> Lamia Benamara et ClĂ©mence magnien

When trying to characterize the dynamics of a system, we are faced with two problems. First, the observation window must be long enough to be representative. Second, the fact that it is finite still induces a bias in the observations, sessions beginning/ending before/after the measurement window are not seen completely.

In order to know if the observation window is long enough to characterize session lenghths. We extract windows that are shorter than the actual observation window. We are then able to compare the obtained session lengths to the ones obtained for the observation window. We apply this methodology to the study of session lengths in a massive measurement of P2P activity in the eDonkey system. We aim to characterize the shape of the session lengths distribution.

One problem to identifying a session is that we have no information about the connections/disconnections of users: indeed, this notion does not exist in the udp protocol of eDonkey. Instead, we only know the moment when a user makes a query, and we have to infer session lengths by studying the time elapsed between consecutive queries made by a same user. We consider that two consecutive queries belong to the same session if the time elapsed between them is less than some threshold T (we choose T= 3 hours).

This plot shows the complementary cumulative distribution of session lengths for different observation window lengths (1 hour, 12 hours, 4days and 1 week). We can see that the shape evolves: for measurement durations of up to one day (not represented for clarity), the distribution exhibits a clear cut off. On the other hand, when the measurement duration grows (starting at 4 days), the shape of the distribution changes: the tail of the distribution flattens after a bend occurring close to 100 000 seconds (28h). Values above this bend are significantly rarer than values below this bend, they are considered as extreme values. Moreover, the distribution for 4 days is close to that of 1 week. Comparing the distributions obtained for 1 and 2 weeks (not represented for clarity) shows that they are almost identical.
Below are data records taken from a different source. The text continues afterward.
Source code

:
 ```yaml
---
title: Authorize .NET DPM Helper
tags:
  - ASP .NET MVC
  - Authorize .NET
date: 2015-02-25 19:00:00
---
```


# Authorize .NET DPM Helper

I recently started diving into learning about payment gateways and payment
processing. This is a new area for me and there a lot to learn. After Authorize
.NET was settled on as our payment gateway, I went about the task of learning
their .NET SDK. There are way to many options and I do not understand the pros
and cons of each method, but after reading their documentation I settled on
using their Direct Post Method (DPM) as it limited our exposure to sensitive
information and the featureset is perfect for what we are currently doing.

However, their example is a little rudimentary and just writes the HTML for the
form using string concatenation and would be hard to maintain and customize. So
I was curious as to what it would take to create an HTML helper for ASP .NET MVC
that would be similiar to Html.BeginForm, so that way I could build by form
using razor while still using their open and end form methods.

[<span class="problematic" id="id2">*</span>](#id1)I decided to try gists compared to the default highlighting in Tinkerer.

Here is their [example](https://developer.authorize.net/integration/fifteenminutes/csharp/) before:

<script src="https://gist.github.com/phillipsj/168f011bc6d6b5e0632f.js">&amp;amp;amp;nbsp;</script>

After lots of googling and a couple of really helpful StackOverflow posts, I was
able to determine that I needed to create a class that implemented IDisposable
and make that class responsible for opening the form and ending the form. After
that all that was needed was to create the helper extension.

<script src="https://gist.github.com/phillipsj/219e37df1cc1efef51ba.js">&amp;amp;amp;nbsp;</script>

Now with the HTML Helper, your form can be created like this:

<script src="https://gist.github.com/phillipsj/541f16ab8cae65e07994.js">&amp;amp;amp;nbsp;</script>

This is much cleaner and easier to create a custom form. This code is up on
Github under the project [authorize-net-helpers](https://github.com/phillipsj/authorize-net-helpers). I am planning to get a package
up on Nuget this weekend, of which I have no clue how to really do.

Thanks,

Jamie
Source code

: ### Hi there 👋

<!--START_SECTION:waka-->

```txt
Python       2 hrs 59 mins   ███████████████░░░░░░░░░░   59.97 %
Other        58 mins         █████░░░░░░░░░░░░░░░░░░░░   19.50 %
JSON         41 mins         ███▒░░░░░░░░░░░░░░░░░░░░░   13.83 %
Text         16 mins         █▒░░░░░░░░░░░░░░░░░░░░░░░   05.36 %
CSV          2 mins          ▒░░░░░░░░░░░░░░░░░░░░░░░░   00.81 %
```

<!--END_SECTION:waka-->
We can conclude that if the observation window is at least one week long, it is long enough to characterize session lengths. It is possible to know the shape of the session length distribution, independently of the observation window length (if it is longer than one week); this distribution is characterized by normal session lengths, and extreme values (i. e. values beyond the bend). While the distribution of the normal session lengths is independent of the observation window length, the extreme values elude statistical characterization. They are therefore dependent on the observation window length, though they do not alter the shape of the distribution.

[1] F. Aidouni, M. Latapy, and C. Magnien. Ten weeks in the life of an edonkey server. Proceedings of HotP2P’09, 2009.